Report the number of lines in the data below where the string "building" shows up, and only that number.

::: Data in this exercise

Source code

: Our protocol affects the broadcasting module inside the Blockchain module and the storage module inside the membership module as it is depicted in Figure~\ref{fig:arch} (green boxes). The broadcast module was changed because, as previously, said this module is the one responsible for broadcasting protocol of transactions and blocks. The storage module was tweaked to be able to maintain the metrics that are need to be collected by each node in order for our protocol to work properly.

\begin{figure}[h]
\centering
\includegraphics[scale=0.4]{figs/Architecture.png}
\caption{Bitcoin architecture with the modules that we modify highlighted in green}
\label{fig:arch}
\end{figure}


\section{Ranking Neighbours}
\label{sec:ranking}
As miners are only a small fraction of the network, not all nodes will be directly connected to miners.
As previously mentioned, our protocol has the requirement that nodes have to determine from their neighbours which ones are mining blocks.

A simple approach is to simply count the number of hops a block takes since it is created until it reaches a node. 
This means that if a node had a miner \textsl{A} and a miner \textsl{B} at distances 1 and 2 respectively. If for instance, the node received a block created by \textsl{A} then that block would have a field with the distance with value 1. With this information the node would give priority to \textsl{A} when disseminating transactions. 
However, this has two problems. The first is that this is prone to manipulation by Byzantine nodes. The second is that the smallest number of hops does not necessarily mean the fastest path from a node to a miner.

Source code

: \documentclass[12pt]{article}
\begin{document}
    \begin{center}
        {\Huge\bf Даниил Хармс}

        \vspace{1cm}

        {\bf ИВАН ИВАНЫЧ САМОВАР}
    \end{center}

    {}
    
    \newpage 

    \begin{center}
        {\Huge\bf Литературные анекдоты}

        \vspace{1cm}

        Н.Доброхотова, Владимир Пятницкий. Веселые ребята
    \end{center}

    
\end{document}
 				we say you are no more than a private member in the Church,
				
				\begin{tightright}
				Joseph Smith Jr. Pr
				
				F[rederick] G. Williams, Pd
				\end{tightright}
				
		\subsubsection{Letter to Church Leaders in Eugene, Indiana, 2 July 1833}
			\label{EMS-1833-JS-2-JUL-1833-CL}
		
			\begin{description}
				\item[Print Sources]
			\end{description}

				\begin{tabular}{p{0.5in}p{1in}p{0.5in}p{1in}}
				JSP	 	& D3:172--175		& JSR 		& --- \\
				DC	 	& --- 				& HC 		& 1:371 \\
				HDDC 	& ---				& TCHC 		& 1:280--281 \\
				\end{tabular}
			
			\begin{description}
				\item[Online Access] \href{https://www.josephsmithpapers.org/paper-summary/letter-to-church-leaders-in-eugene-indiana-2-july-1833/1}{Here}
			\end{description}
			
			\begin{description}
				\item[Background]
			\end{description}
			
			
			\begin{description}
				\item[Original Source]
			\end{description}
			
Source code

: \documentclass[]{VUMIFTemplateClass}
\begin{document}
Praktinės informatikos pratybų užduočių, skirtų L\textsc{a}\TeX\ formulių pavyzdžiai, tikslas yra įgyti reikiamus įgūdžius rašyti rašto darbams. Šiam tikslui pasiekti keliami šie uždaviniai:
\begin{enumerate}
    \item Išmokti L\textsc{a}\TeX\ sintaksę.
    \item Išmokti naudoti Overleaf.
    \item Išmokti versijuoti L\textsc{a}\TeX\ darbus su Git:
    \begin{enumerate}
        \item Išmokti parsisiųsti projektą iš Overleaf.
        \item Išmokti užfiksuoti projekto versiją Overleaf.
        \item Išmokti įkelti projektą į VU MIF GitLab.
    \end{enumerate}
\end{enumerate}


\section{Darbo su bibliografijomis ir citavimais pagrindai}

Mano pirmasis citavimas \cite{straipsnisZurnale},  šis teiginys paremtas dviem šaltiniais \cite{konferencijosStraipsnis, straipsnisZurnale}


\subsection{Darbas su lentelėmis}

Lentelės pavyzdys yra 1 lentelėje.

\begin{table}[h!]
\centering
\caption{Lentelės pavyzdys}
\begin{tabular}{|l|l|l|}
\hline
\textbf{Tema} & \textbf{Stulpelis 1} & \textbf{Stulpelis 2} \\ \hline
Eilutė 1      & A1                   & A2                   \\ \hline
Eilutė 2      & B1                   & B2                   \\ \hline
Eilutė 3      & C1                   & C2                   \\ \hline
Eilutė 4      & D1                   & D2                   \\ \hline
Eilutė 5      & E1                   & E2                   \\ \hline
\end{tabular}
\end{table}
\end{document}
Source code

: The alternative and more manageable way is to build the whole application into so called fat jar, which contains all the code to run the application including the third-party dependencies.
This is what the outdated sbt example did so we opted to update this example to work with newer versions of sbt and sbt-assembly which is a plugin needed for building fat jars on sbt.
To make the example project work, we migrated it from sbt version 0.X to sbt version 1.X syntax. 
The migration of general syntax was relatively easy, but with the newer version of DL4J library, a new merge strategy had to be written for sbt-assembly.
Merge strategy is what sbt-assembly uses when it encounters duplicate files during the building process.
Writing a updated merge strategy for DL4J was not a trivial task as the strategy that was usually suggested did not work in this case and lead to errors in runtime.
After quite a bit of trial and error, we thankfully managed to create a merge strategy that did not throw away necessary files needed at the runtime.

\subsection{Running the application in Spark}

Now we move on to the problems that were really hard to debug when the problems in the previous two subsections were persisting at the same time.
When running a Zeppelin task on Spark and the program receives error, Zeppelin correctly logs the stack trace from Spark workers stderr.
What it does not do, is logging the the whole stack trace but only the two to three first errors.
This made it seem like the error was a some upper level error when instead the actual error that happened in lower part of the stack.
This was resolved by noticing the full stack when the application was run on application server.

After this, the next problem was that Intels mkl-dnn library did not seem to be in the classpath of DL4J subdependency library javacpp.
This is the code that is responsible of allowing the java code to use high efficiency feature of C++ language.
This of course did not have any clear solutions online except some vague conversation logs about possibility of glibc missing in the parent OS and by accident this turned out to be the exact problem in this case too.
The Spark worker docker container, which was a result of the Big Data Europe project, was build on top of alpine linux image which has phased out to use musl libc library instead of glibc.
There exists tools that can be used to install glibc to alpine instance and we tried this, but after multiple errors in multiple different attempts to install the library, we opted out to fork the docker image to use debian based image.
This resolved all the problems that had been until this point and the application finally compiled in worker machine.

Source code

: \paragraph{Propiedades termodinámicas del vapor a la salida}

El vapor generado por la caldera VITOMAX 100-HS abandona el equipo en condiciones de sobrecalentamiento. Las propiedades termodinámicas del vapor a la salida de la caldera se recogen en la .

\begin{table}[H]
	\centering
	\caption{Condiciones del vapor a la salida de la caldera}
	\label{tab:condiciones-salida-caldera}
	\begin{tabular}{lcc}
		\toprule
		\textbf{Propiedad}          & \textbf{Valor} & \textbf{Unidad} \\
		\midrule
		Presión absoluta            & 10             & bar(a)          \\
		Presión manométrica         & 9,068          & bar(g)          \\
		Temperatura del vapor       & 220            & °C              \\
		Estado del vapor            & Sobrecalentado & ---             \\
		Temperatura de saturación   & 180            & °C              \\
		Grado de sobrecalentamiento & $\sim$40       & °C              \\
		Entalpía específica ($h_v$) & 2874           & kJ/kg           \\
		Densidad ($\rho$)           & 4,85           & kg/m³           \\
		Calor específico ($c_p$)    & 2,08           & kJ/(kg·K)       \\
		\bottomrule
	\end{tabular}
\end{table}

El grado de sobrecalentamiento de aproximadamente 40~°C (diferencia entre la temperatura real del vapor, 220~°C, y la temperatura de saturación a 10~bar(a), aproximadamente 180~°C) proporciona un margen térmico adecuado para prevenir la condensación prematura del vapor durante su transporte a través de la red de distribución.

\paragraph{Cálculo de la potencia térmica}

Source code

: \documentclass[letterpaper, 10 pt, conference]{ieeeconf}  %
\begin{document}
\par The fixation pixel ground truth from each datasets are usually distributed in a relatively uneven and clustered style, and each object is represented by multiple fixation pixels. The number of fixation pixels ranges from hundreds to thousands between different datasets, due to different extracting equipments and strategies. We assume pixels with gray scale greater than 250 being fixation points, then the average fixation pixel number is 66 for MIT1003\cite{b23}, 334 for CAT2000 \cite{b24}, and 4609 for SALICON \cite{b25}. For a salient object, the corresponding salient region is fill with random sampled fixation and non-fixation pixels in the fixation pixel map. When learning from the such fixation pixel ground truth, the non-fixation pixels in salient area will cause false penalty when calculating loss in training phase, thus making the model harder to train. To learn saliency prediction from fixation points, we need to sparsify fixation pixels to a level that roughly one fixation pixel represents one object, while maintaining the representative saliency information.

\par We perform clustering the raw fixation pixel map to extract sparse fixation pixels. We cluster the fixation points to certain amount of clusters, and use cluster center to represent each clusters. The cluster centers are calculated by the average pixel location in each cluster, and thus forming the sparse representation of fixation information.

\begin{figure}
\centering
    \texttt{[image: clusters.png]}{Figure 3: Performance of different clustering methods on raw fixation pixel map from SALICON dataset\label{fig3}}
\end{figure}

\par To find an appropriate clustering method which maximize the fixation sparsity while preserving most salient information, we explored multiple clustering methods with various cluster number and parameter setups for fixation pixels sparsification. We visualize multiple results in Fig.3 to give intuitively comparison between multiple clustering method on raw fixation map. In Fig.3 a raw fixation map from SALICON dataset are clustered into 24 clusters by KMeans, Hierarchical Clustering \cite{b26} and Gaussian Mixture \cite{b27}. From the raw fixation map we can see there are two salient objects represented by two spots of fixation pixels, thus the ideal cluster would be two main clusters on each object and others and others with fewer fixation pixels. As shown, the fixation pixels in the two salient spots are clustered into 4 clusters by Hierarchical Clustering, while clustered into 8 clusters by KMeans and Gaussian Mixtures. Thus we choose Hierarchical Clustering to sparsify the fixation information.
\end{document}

::::::

__Problem solution__
2